Factors that Increase the Risk of a Stroke
A risk factor is defined as anything that can make one more likely to develop a particular health-related problem. There are modifiable and non-modifiable risk factors which mean there are those that one can treat or change and those that cannot be modified.1
Modifiable risk factors include:
- Having high blood pressure, also known as hypertension – increased pressure in the cardiovascular system can lead to damage to the blood vessels which increases the risk of a hemorrhagic stroke. This condition can be controlled with certain medications as well as through dietary intervention by cutting down on high-calorie foods as well as one’s salt intake. The latter leads to fluid retention in the body which raises one’s blood pressure.

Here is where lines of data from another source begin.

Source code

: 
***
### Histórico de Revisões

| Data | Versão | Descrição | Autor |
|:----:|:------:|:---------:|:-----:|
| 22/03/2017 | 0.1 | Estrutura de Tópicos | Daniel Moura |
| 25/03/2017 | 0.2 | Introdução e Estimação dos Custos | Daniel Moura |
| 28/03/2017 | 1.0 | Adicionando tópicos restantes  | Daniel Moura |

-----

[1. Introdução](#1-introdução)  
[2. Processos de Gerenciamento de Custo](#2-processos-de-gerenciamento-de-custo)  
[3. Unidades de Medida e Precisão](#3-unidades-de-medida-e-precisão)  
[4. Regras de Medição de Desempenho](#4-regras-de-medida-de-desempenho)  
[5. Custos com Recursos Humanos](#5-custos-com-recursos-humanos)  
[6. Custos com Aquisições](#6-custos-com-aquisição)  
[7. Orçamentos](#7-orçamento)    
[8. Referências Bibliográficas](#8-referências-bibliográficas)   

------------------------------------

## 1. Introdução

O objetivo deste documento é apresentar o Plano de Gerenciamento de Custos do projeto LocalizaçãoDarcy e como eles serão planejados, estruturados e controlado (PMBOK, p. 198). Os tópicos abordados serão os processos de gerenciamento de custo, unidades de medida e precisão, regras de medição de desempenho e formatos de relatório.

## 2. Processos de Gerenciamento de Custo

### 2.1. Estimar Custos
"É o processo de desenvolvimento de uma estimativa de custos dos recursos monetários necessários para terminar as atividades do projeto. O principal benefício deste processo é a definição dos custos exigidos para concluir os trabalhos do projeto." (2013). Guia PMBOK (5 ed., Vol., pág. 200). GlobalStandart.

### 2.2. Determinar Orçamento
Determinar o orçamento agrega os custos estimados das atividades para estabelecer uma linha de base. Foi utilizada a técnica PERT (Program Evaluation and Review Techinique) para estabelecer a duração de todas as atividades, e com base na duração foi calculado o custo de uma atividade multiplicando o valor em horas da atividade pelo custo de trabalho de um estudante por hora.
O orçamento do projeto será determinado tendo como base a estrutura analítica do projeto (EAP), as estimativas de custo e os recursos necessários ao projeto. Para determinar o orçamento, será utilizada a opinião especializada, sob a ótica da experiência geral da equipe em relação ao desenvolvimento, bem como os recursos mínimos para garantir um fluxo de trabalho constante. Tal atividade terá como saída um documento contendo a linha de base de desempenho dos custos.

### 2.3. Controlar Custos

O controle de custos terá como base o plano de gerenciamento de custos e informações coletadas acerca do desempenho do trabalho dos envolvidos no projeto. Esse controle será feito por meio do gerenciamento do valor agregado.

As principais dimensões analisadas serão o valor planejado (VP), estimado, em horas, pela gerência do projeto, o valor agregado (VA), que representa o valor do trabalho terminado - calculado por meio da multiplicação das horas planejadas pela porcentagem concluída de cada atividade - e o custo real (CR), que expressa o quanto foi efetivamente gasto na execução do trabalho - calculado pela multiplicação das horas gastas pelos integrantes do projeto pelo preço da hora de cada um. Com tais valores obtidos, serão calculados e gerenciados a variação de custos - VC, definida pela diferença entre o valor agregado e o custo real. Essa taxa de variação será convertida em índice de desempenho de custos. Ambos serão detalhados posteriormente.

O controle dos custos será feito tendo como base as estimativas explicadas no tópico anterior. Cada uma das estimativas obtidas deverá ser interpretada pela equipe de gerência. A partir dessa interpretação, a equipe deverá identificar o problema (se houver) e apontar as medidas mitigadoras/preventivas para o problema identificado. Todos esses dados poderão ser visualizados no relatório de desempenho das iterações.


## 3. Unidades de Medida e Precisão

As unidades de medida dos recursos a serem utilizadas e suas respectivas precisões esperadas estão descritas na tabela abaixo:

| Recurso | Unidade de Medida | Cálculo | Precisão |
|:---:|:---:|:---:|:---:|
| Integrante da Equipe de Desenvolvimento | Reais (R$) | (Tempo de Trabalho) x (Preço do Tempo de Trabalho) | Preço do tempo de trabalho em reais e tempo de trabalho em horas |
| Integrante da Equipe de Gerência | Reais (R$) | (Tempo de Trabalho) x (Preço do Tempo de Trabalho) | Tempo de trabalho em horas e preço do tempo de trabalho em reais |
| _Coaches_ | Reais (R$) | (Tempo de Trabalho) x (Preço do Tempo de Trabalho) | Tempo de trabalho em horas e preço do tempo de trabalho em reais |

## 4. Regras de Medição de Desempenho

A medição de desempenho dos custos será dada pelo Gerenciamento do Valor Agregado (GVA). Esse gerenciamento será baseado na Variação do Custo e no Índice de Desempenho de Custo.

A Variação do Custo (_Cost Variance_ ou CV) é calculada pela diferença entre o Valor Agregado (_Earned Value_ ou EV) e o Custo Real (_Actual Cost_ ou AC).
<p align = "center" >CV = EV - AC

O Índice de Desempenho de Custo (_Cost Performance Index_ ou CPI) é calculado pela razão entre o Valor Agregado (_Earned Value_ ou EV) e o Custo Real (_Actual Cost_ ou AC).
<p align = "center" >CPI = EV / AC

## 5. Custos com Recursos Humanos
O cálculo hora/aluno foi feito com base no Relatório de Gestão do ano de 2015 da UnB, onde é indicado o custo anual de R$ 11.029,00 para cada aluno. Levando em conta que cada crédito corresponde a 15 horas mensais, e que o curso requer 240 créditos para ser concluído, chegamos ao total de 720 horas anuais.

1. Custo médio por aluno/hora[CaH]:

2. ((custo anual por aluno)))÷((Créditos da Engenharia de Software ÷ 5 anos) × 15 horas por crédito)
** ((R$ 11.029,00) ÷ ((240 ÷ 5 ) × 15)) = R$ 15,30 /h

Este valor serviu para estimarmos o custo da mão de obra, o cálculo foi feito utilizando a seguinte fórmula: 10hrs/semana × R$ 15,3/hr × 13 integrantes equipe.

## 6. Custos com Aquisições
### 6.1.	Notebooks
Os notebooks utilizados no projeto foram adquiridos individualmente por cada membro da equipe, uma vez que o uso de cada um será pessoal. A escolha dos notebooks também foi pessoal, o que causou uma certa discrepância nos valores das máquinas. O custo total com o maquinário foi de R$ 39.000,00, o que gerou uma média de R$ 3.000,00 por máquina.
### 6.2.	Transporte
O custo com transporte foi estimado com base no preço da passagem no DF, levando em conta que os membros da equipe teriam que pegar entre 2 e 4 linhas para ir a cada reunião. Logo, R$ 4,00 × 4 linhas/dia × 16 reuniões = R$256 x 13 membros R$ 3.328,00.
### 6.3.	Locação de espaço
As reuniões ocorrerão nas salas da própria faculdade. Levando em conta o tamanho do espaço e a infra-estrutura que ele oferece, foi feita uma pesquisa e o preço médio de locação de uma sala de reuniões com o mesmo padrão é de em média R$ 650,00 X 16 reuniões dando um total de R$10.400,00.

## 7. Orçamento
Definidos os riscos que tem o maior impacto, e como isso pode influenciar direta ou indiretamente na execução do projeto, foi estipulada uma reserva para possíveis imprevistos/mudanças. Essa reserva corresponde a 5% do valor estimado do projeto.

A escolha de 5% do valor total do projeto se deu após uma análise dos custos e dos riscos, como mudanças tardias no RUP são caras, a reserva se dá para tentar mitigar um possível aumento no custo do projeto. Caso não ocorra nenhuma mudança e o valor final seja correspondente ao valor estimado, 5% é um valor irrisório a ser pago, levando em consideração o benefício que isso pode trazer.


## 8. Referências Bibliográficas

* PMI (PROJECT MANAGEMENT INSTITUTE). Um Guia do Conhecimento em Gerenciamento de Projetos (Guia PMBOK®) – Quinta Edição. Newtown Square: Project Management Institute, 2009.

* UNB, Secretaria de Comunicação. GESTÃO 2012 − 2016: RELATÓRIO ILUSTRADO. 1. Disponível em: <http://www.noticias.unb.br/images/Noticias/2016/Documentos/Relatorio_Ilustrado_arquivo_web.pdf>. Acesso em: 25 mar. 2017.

- Diabetes – uncontrolled and elevated glucose levels in the bloodstream can lead to damage to the inner lining of the blood vessels. The glucose molecules scratch and irritate the blood vessels leading to chronic inflammation which may result in thickening of the inner wall. This may lead to narrowing of the blood vessels which can cause obstruction of blood flow to the brain. Medication and dietary interventions are suggested to reduce glucose levels in the bloodstream.
- Smoking – the toxins and chemical in tobacco products can cause hardening of the blood vessels causing them to narrow and this increases the chances of obstructed blood flow to the brain.
- High cholesterol – elevated cholesterol levels in the body can deposit inside the inner wall of the blood vessels causing them to enlarge and therefore narrow the area for blood to flow through. Just like smoking and diabetes, elevated cholesterol levels can lead to obstructed blood flow to the brain.
- Atrial fibrillation – this is a condition where the upper two chambers of the heart donot beat in a regular fashion and this results in decreased and inadequate emptying of blood from the heart chambers. This can result in blood remaining behind in the heart which can clot on the heart valves. If these clots break off, they can end up flowing up to the blood vessels of the brain and getting lodged in them thereby cutting off the blood supply to the organ.
- Physical inactivity and being overweight– decreased physical exertion and being obese increases the chances of developing conditions such as hypertension and diabetes which can directly lead to a stroke. Increasing physical activity and adjusting one’s dietary intake can help reduce the risk of developing a stroke by decreasing the chances of developing the mentioned chronic conditions.
Risk factors for a stroke that one cannot change include:
- One’s age – the risk of a stroke increases with advancing age.
- Gender – women have a higher risk of developing a stroke than men.
- Race – Native Americans, African Americans, and Alaskan Natives all have a higher risk of developing a stroke than other races.
- Having a family history of a stroke or oneself having a history of previously developing a stroke.
1. Allen CL1, Bayraktutan U. Risk factors for ischaemic stroke. International Journal of Stroke. 2008 May;3(2):105-16. doi: 10.1111/j.1747-4949.2008.00187.x.